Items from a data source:
◇ ◇ ◇ ◇ ◇ ◇ ◇

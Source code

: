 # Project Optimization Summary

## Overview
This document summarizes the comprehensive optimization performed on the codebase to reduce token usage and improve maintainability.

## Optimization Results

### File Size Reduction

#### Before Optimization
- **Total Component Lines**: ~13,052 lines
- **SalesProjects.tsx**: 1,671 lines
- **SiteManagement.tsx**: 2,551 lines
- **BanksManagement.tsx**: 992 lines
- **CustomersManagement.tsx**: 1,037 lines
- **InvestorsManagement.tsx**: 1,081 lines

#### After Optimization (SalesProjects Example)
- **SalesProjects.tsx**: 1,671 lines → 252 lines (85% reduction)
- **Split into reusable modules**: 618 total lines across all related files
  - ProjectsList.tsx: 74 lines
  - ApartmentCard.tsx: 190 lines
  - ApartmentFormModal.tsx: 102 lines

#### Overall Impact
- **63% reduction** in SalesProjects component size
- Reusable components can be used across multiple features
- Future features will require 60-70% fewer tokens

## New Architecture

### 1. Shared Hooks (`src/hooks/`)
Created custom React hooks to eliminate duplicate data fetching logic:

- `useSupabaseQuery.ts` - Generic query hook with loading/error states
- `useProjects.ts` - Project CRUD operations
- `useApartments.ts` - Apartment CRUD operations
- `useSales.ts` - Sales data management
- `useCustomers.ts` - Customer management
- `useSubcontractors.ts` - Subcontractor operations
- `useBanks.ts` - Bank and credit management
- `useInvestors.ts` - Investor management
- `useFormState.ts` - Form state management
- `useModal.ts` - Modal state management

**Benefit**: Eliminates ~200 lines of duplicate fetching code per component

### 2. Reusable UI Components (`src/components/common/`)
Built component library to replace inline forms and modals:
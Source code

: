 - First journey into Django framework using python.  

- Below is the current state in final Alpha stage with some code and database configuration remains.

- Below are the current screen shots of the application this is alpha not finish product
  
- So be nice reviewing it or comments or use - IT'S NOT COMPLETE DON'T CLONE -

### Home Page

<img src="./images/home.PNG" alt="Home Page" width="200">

◇ ◇ ◇ ◇ ◇ ◇ ◇

## What the task requires
Copy out the entries in full, exactly as they appear.

## Expected answer
Source code

: # Project Optimization Summary

## Overview
This document summarizes the comprehensive optimization performed on the codebase to reduce token usage and improve maintainability.

## Optimization Results

### File Size Reduction

#### Before Optimization
- **Total Component Lines**: ~13,052 lines
- **SalesProjects.tsx**: 1,671 lines
- **SiteManagement.tsx**: 2,551 lines
- **BanksManagement.tsx**: 992 lines
- **CustomersManagement.tsx**: 1,037 lines
- **InvestorsManagement.tsx**: 1,081 lines

#### After Optimization (SalesProjects Example)
- **SalesProjects.tsx**: 1,671 lines → 252 lines (85% reduction)
- **Split into reusable modules**: 618 total lines across all related files
  - ProjectsList.tsx: 74 lines
  - ApartmentCard.tsx: 190 lines
  - ApartmentFormModal.tsx: 102 lines

#### Overall Impact
- **63% reduction** in SalesProjects component size
- Reusable components can be used across multiple features
- Future features will require 60-70% fewer tokens

## New Architecture

### 1. Shared Hooks (`src/hooks/`)
Created custom React hooks to eliminate duplicate data fetching logic:

- `useSupabaseQuery.ts` - Generic query hook with loading/error states
- `useProjects.ts` - Project CRUD operations
- `useApartments.ts` - Apartment CRUD operations
- `useSales.ts` - Sales data management
- `useCustomers.ts` - Customer management
- `useSubcontractors.ts` - Subcontractor operations
- `useBanks.ts` - Bank and credit management
- `useInvestors.ts` - Investor management
- `useFormState.ts` - Form state management
- `useModal.ts` - Modal state management

**Benefit**: Eliminates ~200 lines of duplicate fetching code per component

### 2. Reusable UI Components (`src/components/common/`)
Built component library to replace inline forms and modals:
Source code

: - First journey into Django framework using python.  

- Below is the current state in final Alpha stage with some code and database configuration remains.

- Below are the current screen shots of the application this is alpha not finish product
  
- So be nice reviewing it or comments or use - IT'S NOT COMPLETE DON'T CLONE -

### Home Page

<img src="./images/home.PNG" alt="Home Page" width="200">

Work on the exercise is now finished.